For many people, drinking alcohol is a natural part of their day but Amy Armstrong has taken the plunge to sobriety.
In June the Port Fairy resident decided to stop the habit altogether and has begun lobbying restaurants and cafes to think about more non-alcohol options.
"It was just time to give it up," she said. "In lockdown I noticed I was drinking more.
"I tried moderation a few times but it was not worth my mental energy of counting drinks and judging myself.
"I'd thought about going sober for a long time but I thought it would be the end of my social life. But it hasn't been and that's why I've been looking into alternatives."
Mrs Armstrong began looking into wine and spirit alternatives in venues as she found socialising was not the same with soft drink.
Port Fairy-based couple Samantha Manning and Haydn Farley's ready-to-drink alcohol-free product Monday Distillery opened the market to the newly sober Mrs Armstrong.
"It was a vortex, the more I looked into alcoholic-free drinks, the more I found and there is so much more than I realised," she said.
The stigma around sobriety is that there's only gross non-alcoholic drinks available but that's not the case, there's many better options out there.Amy Armstrong
"I've found that Dan Murphy's has a limited range but if you start shopping online you go down a rabbit hole. A lot of brands are independent and Australian owned companies and I can't keep up with want I want to try.

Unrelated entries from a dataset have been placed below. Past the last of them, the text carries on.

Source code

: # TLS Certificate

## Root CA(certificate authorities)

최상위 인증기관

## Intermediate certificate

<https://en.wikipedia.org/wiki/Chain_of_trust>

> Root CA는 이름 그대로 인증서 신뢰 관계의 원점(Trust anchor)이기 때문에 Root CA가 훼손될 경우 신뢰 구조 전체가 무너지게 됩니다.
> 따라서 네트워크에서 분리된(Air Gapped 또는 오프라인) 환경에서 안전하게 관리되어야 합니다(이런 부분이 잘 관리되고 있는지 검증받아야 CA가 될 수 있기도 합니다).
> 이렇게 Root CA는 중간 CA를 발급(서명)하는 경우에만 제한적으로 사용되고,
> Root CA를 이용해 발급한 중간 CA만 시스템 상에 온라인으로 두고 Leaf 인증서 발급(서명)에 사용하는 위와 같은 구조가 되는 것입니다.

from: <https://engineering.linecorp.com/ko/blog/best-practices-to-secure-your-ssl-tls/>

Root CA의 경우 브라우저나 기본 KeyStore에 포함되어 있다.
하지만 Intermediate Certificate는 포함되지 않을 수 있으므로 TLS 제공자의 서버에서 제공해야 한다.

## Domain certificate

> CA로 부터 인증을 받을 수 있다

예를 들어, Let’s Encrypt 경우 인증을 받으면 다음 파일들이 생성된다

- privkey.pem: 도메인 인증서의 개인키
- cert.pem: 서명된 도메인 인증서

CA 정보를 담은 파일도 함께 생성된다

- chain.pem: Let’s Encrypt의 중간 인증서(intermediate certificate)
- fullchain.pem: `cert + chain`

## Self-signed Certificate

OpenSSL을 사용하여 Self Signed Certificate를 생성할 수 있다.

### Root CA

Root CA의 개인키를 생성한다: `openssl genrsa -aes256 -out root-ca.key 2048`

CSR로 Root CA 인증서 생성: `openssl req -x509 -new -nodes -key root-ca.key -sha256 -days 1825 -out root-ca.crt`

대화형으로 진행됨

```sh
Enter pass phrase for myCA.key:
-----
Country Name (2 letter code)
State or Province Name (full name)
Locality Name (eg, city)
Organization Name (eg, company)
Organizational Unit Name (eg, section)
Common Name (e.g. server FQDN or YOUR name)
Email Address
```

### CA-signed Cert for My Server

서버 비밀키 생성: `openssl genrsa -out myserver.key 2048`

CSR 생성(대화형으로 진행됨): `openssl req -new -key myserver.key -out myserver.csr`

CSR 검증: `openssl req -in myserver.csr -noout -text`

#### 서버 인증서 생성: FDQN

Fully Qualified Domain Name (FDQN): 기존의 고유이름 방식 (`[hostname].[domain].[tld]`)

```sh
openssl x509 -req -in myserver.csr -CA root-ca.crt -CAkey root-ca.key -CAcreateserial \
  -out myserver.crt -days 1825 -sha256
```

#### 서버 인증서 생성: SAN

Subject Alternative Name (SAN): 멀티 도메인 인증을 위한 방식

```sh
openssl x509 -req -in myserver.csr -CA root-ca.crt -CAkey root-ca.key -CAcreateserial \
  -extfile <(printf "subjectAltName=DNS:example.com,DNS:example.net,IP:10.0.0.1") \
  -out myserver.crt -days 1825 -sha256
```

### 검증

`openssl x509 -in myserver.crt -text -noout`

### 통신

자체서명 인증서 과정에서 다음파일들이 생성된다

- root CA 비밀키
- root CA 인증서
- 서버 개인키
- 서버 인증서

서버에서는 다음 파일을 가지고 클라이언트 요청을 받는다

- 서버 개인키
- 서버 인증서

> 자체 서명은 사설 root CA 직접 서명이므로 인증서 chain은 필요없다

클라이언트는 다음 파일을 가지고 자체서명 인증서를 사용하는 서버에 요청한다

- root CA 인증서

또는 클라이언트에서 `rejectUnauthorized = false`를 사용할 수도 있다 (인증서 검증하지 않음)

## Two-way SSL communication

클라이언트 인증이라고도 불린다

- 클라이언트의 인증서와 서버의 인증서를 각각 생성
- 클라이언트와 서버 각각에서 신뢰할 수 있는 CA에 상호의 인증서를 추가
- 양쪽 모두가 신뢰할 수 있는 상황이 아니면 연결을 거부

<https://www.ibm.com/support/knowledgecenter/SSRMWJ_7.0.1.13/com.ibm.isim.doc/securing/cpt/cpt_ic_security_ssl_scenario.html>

"It's hit and miss with red wine but if I don't like the taste I can turn it into a sangria. There's a lot of sparkling wines where you wouldn't know the difference."
Mrs Armstrong began an Instagram account @dry_but_wet where she documents the products she finds and opens the conversation about having more non-alcohol free options.
"Its definitely a growing movement and people aren't super aware of what's out there," she said. "At a local level, businesses are pretty good with stocking alternatives. Conlans Wine Store, The Belfast, Bank Street and Co and Wytons stock Monday Distillery and Conlans and The Belfast allow me to bring in my own bottles of wine and charge corkage.
"The Ministry of Ombibulous Studies wants to craft their own alcohol-free options and they've been asking me for advice.
"I will keep trying to push hospitality venues because if you don't ask nothing will change and it sucks going to a venue when you can only have kombucha or soda water."
Mrs Armstrong said there was a stigma that people who went sober were reformed alcoholics when in reality she said there was far more reasons why people choose sobriety, including the benefits.
"It's changed my life; I sleep better, it's helped with weight and it's really made a difference in my confidence," she said. "I relied on drinking in social situations but I didn't need to.
"I'm more present in my life and in spending time with my daughter Violet; it's put a lot into perspective.
"Once I started to tell people, I found that everyone wanted to talk to me about it. Even people who drink are curious about it."